Per vedere meglio è necessario però alzare la mira. In che direzione guardare?
Premetto che a mio avviso alla cultura contemporanea manca non il Buon Samaritano, ma il Buon Ciarlatano. È necessaria una figura, che può essere molteplice, di Intercessore. Uso la parola intercessore, nel senso tecnico e teorico, utilizzata da Deleuze, il grande filosofo del secolo scorso.
L’Intercessore potrebbe essere qualcuno – ripeto un’istituzione, un gruppo, una persona – in grado di far sì che i direttori responsabili dei vari settori delle Biennali siano in grado di compiere una reale i traduzione tra le loro attività. (Rimettere tutto questo agli artisti stessi mi sembra improbabile). I responsabili delle Biennali sono stati suddivisi sulla base di specifici mediatici divisi per sostanze: il cinema, l’arte, la musica, la danza ecc. ma è di pubblico dominio che nelle arti accade ormai esattamente il contrario. La regola è la multidisciplinarità, l’ibridazione dei codici, la miscela dei linguaggi.
Allora bisogna formare la figura dell’Intercessore, una figura aperta. I candidati possono essere molti. L’università ha certamente un suo ruolo da giocare e mi domando perché non lo faccia fino in fondo. Questa figura molteplice può essere l’ASAC ridefinita, può essere un gruppo di cura e di esegesi – collocato presso la Regione, la Provincia, il Comune. Sarà un buon Intercessore anche qualcuno che può sollecitare la ricerca critica la quale ripeto, non si può fermare alla famosa settimana iniziale con un catalogo preparato prima della collocazione delle opere, quando un’esposizione dura per cinque mesi e mezzo con mostre che diminuiscono gradualmente nell’efficienza e nella stessa presenza.
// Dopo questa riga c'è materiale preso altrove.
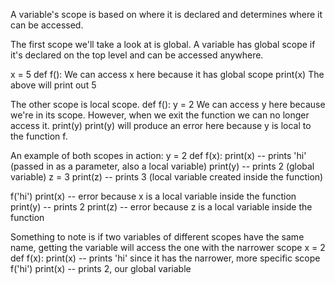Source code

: A variable's scope is based on where it is declared and determines where it can be accessed. 

The first scope we'll take a look at is global.
A variable has global scope if it's declared on the top level and can be accessed anywhere. 

x = 5
def f():
    We can access x here because it has global scope
    print(x)
The above will print out 5


The other scope is local scope. 
def f():
    y = 2
    We can access y here because we're in its scope. 
    However, when we exit the function we can no longer access it. 
    print(y)
print(y) will produce an error here because y is local to the function f. 


An example of both scopes in action:
y = 2
def f(x):
    print(x) -- prints 'hi' (passed in as a parameter, also a local variable)
    print(y) -- prints 2 (global variable)
    z = 3
    print(z) -- prints 3 (local variable created inside the function)

f('hi')
print(x) -- error because x is a local variable inside the function
print(y) -- prints 2
print(z) -- error because z is a local variable inside the function



Something to note is if two variables of different scopes have the same name, 
getting the variable will access the one with the narrower scope
x = 2
def f(x):
    print(x) -- prints 'hi' since it has the narrower, more specific scope
f('hi')
print(x) -- prints 2, our global variable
Un esempio per tutti e per concludere. Quest’estate, ad esempio, ho chiesto quale era il momento migliore per fare il seminario su alcune opere salienti che abbiamo organizzato col LISAV e l’ASAC. Mi è stato detto: “Quando c’è meno gente”. Pensavo piuttosto il contrario!. Poi ho chiesto: “E quando ci sono meno visitatori della biennale Arte?” La risposta: “Durante la biennale Cinema”! Insomma nel periodo del Festival di Cinema diminuisce radicalmente la presenza, statistiche alla mano, di visitatori di Arti Visive. Poiché ho fatto una conferenza alla Biennale Cinema, ho provato a fare un sondaggio e ho chiesto, al grande regista Alexander Kluge cui era dedicata una retrospettiva: “Hai visto la straordinaria installazione video di Bill Viola?” Risposta: “No”. Allora abbiamo organizzato una conferenza alla Biennale per un approfondimento traduttivo tra cinema e video nell’opera di Viola.
Insomma non sarebbe una cattiva idea se uscissimo da questa nostra conversazione con un gruppo di intercessione. Grazie.